Artigo para O Estado de S. Paulo de 27/8/2019

As piores doenças crônicas do Brasil têm o peronismo no seu DNA. A socialização da teta insuficiente, cuidadosamente dimensionada para que não cesse nunca a dependência do agraciado, é a versão benigna da doença universal do populismo. A cêpa peronista é a maligna. Rói darwinianamente, de geração em geração, a moral das nações onde se instala.

A corrupção das elites pelo acesso ao privilégio através da riqueza, mesmo a conquistada por mérito, é um processo natural que, em última instância, promove a mobilidade social e a renovação das sociedades. Mas o peronismo, que Getulio Vargas instilou nas veias do Brasil, corrompe a sociedade a partir da base. A Republica Sindicalista (“Trabalhista” na versão macunaímica), criminaliza o ato de empregar e estatiza a progressão na escala social, o que é veneno bastante para deixar qualquer economia paraplégica. Mas em paralelo instala, onipresente nos céus da nação, a mensagem deletéria que tem o potencial de salgar para todo o sempre a terra arrasada: “Traia, minta, falseie que o governo garante”.

Graças à prosperidade da indústria nacional de achaque aos empregadores o Brasil tem hoje mais “escolas de direito” e produz mais “advogados” de botequim por ano que todo o resto do mundo somado. Nelas não é preciso ler um livro de direito sequer para, ao fim do percurso, ganhar a prerrogativa de cabalar trabalhadores (em dificuldade ou não é fator que se vai tornando irrelevante na medida em que o caráter aviltado passa a ser padrão) para dividir com eles um dinheiro tão fácil quanto certo de ser arrancado às vítimas por tribunais que não são de justiça, são “de classe”.

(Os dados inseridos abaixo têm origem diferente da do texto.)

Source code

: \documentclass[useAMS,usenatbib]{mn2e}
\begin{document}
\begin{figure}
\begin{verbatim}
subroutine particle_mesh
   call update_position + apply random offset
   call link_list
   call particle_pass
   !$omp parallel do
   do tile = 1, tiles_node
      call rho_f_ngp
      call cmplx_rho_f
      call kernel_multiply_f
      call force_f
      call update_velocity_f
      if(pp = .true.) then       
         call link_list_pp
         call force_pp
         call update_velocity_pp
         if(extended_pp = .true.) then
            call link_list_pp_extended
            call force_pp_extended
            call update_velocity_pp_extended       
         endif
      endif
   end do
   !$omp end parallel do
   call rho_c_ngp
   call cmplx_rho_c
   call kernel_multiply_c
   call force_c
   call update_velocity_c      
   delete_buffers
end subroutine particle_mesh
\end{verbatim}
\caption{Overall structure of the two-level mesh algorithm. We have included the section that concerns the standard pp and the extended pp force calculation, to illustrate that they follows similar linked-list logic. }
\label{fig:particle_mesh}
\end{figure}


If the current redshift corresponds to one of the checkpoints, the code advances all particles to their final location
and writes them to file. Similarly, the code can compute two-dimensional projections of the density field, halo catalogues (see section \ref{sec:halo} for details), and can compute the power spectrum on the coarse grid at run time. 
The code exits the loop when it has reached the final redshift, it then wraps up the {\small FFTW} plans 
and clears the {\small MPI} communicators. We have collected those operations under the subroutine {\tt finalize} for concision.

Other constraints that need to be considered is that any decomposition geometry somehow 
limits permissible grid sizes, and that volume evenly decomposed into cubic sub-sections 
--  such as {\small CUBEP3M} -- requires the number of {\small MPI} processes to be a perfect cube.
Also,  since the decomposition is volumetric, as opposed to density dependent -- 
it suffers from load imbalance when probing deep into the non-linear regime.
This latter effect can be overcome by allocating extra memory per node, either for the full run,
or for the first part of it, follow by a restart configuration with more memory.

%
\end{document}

O resultado é a geléia argentina que só se diferencia da do Brasil pela longevidade e por vir com letra de tango e não de samba.

A doença, como todas as que matam seus hospedeiros, só se esgota no seu próprio paroxismo. Mortos todos os empregos, passadas quatro gerações aqui, cinco lá, com o país tentando desesperadamente livrar-se da herança maldita, não é na massa dos desempregados e subempregados vivendo sob a lei do cão no favelão nacional que se instala a resistência. É nessa horda de caçadores de cúmplices para achaques e nos “sindicatos” e “partidos políticos” estatizados que exploram o monopólio do comércio de privilégios para fazer corporações selecionadas por sua força eleitoral saltar sem fazer força para os diferentes degraus da classe média não meritocrática, ou para guindar seus patronos à nobreza da privilegiatura que vão instalando em metástese em todos os orgão vitais de governança do país.

A fase terminal dá-se com a infestação da imprensa, o aparelho imunológico das sociedades democráticas. Isolados pela língua que deu eficiência redobrada ao patrulhamento ideológico, já vamos para a 3a geração dos produtos do modelo gramsciano de censura imposta pela ameaça de assassinato midiático, exílio social e asfixia econômica dos “hereges”. A imprensa é a voz da classe média e a classe média que sobra é, cada dia mais, a classe média de teta. A meritocrática está ameaçada de extinção pela progressiva supressão do meio ambiente capaz de sustenta-la.

Na semana retrasada festejou-se como “uma vitória” a “confirmação” da MP da Liberdade Econômica pelo Congresso. A lista dos itens desbastados dela – todos os que apontavam na direção da meritocracia e da redução do espaço para o achaque ao trabalho e ao empreendedorismo, assim como ocorreu com os dispositivos revolucionários (desconstitucionalização dos privilégios e regime de contribuição) da reforma da previdência – testemunham a precisão e o zelo religioso com que a guarda pretoriana do status quo afasta de nós qualquer chance de alforria real. Sem maiores aprofundamentos, no entanto, a imprensa chama candidamente de “polêmicos” os itens amputados, num quase endosso à sua evicção, e a MP que sobra segue festejada como o que já não é.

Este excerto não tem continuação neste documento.